ACTIVITY: Beneath this task are records; count how many lines include the string "formazione" and answer with that number alone.

*** Opening of DATA EXTRACTS ***

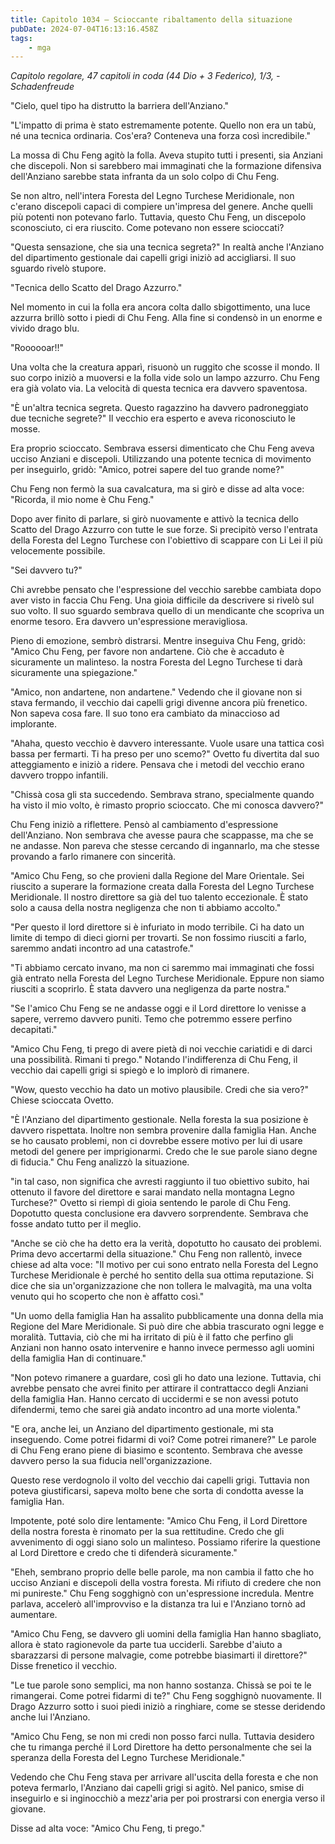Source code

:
 ```yaml
---
title: Capitolo 1034 – Scioccante ribaltamento della situazione
pubDate: 2024-07-04T16:13:16.458Z
tags:
    - mga
---
```



<em>Capitolo regolare,
47 capitoli in coda (44 Dio + 3 Federico), 1/3,
-Schadenfreude</em>


"Cielo, quel tipo ha distrutto la barriera dell'Anziano."


"L'impatto di prima è stato estremamente potente. Quello non era un tabù, né una tecnica ordinaria. Cos'era? Conteneva una forza così incredibile."


La mossa di Chu Feng agitò la folla. Aveva stupito tutti i presenti, sia Anziani che discepoli. Non si sarebbero mai immaginati che la formazione difensiva dell'Anziano sarebbe stata infranta da un solo colpo di Chu Feng.


Se non altro, nell'intera Foresta del Legno Turchese Meridionale, non c'erano discepoli capaci di compiere un'impresa del genere. Anche quelli più potenti non potevano farlo. Tuttavia, questo Chu Feng, un discepolo sconosciuto, ci era riuscito. Come potevano non essere scioccati?


"Questa sensazione, che sia una tecnica segreta?" In realtà anche l'Anziano del dipartimento gestionale dai capelli grigi iniziò ad accigliarsi. Il suo sguardo rivelò stupore.


"Tecnica dello Scatto del Drago Azzurro."


Nel momento in cui la folla era ancora colta dallo sbigottimento, una luce azzurra brillò sotto i piedi di Chu Feng. Alla fine si condensò in un enorme e vivido drago blu.


"Roooooar!!"


Una volta che la creatura apparì, risuonò un ruggito che scosse il mondo. Il suo corpo iniziò a muoversi e la folla vide solo un lampo azzurro. Chu Feng era già volato via. La velocità di questa tecnica era davvero spaventosa.


"È un'altra tecnica segreta. Questo ragazzino ha davvero padroneggiato due tecniche segrete?" Il vecchio era esperto e aveva riconosciuto le mosse.


Era proprio scioccato. Sembrava essersi dimenticato che Chu Feng aveva ucciso Anziani e discepoli. Utilizzando una potente tecnica di movimento per inseguirlo, gridò: "Amico, potrei sapere del tuo grande nome?"


Chu Feng non fermò la sua cavalcatura, ma si girò e disse ad alta voce: "Ricorda, il mio nome è Chu Feng."


Dopo aver finito di parlare, si girò nuovamente e attivò la tecnica dello Scatto del Drago Azzurro con tutte le sue forze. Si precipitò verso l'entrata della Foresta del Legno Turchese con l'obiettivo di scappare con Li Lei il più velocemente possibile.


"Sei davvero tu?"


Chi avrebbe pensato che l'espressione del vecchio sarebbe cambiata dopo aver visto in faccia Chu Feng. Una gioia difficile da descrivere si rivelò sul suo volto. Il suo sguardo sembrava quello di un mendicante che scopriva un enorme tesoro. Era davvero un'espressione meravigliosa.


Pieno di emozione, sembrò distrarsi. Mentre inseguiva Chu Feng, gridò: "Amico Chu Feng, per favore non andartene. Ciò che è accaduto è sicuramente un malinteso. la nostra Foresta del Legno Turchese ti darà sicuramente una spiegazione."


"Amico, non andartene, non andartene." Vedendo che il giovane non si stava fermando, il vecchio dai capelli grigi divenne ancora più frenetico. Non sapeva cosa fare. Il suo tono era cambiato da minaccioso ad implorante.


"Ahaha, questo vecchio è davvero interessante. Vuole usare una tattica così bassa per fermarti. Ti ha preso per uno scemo?" Ovetto fu divertita dal suo atteggiamento e iniziò a ridere. Pensava che i metodi del vecchio erano davvero troppo infantili.


"Chissà cosa gli sta succedendo. Sembrava strano, specialmente quando ha visto il mio volto, è rimasto proprio scioccato. Che mi conosca davvero?"


Chu Feng iniziò a riflettere. Pensò al cambiamento d'espressione dell'Anziano. Non sembrava che avesse paura che scappasse, ma che se ne andasse.
Non pareva che stesse cercando di ingannarlo, ma che stesse provando a farlo rimanere con sincerità.


"Amico Chu Feng, so che provieni dalla Regione del Mare Orientale. Sei riuscito a superare la formazione creata dalla Foresta del Legno Turchese Meridionale. Il nostro direttore sa già del tuo talento eccezionale. È stato solo a causa della nostra negligenza che non ti abbiamo accolto."


"Per questo il lord direttore si è infuriato in modo terribile. Ci ha dato un limite di tempo di dieci giorni per trovarti. Se non fossimo riusciti a farlo, saremmo andati incontro ad una catastrofe."


"Ti abbiamo cercato invano, ma non ci saremmo mai immaginati che fossi già entrato nella Foresta del Legno Turchese Meridionale. Eppure non siamo riusciti a scoprirlo. È stata davvero una negligenza da parte nostra."


"Se l'amico Chu Feng se ne andasse oggi e il Lord direttore lo venisse a sapere, verremo davvero puniti. Temo che potremmo essere perfino decapitati."


"Amico Chu Feng, ti prego di avere pietà di noi vecchie cariatidi e di darci una possibilità. Rimani ti prego." Notando l'indifferenza di Chu Feng, il vecchio dai capelli grigi si spiegò e lo implorò di rimanere.


"Wow, questo vecchio ha dato un motivo plausibile. Credi che sia vero?" Chiese scioccata Ovetto.


"È l'Anziano del dipartimento gestionale. Nella foresta la sua posizione è davvero rispettata. Inoltre non sembra provenire dalla famiglia Han. Anche se ho causato problemi, non ci dovrebbe essere motivo per lui di usare metodi del genere per imprigionarmi. Credo che le sue parole siano degne di fiducia." Chu Feng analizzò la situazione.


"in tal caso, non significa che avresti raggiunto il tuo obiettivo subito, hai ottenuto il favore del direttore e sarai mandato nella montagna Legno Turchese?" Ovetto si riempì di gioia sentendo le parole di Chu Feng. Dopotutto questa conclusione era davvero sorprendente. Sembrava che fosse andato tutto per il meglio.


"Anche se ciò che ha detto era la verità, dopotutto ho causato dei problemi. Prima devo accertarmi della situazione." Chu Feng non rallentò, invece chiese ad alta voce: "Il motivo per cui sono entrato nella Foresta del Legno Turchese Meridionale è perché ho sentito della sua ottima reputazione. Si dice che sia un'organizzazione che non tollera le malvagità, ma una volta venuto qui ho scoperto che non è affatto così."


"Un uomo della famiglia Han ha assalito pubblicamente una donna della mia Regione del Mare Meridionale. Si può dire che abbia trascurato ogni legge e moralità. Tuttavia, ciò che mi ha irritato di più è il fatto che perfino gli Anziani non hanno osato intervenire e hanno invece permesso agli uomini della famiglia Han di continuare."


"Non potevo rimanere a guardare, così gli ho dato una lezione. Tuttavia, chi avrebbe pensato che avrei finito per attirare il contrattacco degli Anziani della famiglia Han. Hanno cercato di uccidermi e se non avessi potuto difendermi, temo che sarei già andato incontro ad una morte violenta."


"E ora, anche lei, un Anziano del dipartimento gestionale, mi sta inseguendo. Come potrei fidarmi di voi? Come potrei rimanere?" Le parole di Chu Feng erano piene di biasimo e scontento. Sembrava che avesse davvero perso la sua fiducia nell'organizzazione.


Questo rese verdognolo il volto del vecchio dai capelli grigi. Tuttavia non poteva giustificarsi, sapeva molto bene che sorta di condotta avesse la famiglia Han.


Impotente, poté solo dire lentamente: "Amico Chu Feng, il Lord Direttore della nostra foresta è rinomato per la sua rettitudine. Credo che gli avvenimento di oggi siano solo un malinteso. Possiamo riferire la questione al Lord Direttore e credo che ti difenderà sicuramente."


"Eheh, sembrano proprio delle belle parole, ma non cambia il fatto che ho ucciso Anziani e discepoli della vostra foresta. Mi rifiuto di credere che non mi punireste." Chu Feng sogghignò con un'espressione incredula. Mentre parlava, accelerò all'improvviso e la distanza tra lui e l'Anziano tornò ad aumentare.


"Amico Chu Feng, se davvero gli uomini della famiglia Han hanno sbagliato, allora è stato ragionevole da parte tua ucciderli. Sarebbe d'aiuto a sbarazzarsi di persone malvagie, come potrebbe biasimarti il direttore?" Disse frenetico il vecchio.


"Le tue parole sono semplici, ma non hanno sostanza. Chissà se poi te le rimangerai. Come potrei fidarmi di te?" Chu Feng sogghignò nuovamente. Il Drago Azzurro sotto i suoi piedi iniziò a ringhiare, come se stesse deridendo anche lui l'Anziano.


"Amico Chu Feng, se non mi credi non posso farci nulla. Tuttavia desidero che tu rimanga perché il Lord Direttore ha detto personalmente che sei la speranza della Foresta del Legno Turchese Meridionale."


Vedendo che Chu Feng stava per arrivare all'uscita della foresta e che non poteva fermarlo, l'Anziano dai capelli grigi si agitò. Nel panico, smise di inseguirlo e si inginocchiò a mezz'aria per poi prostrarsi con energia verso il giovane.


Disse ad alta voce: "Amico Chu Feng, ti prego."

*** Close of DATA EXTRACTS ***

SOLUTION TO THIS TASK: 2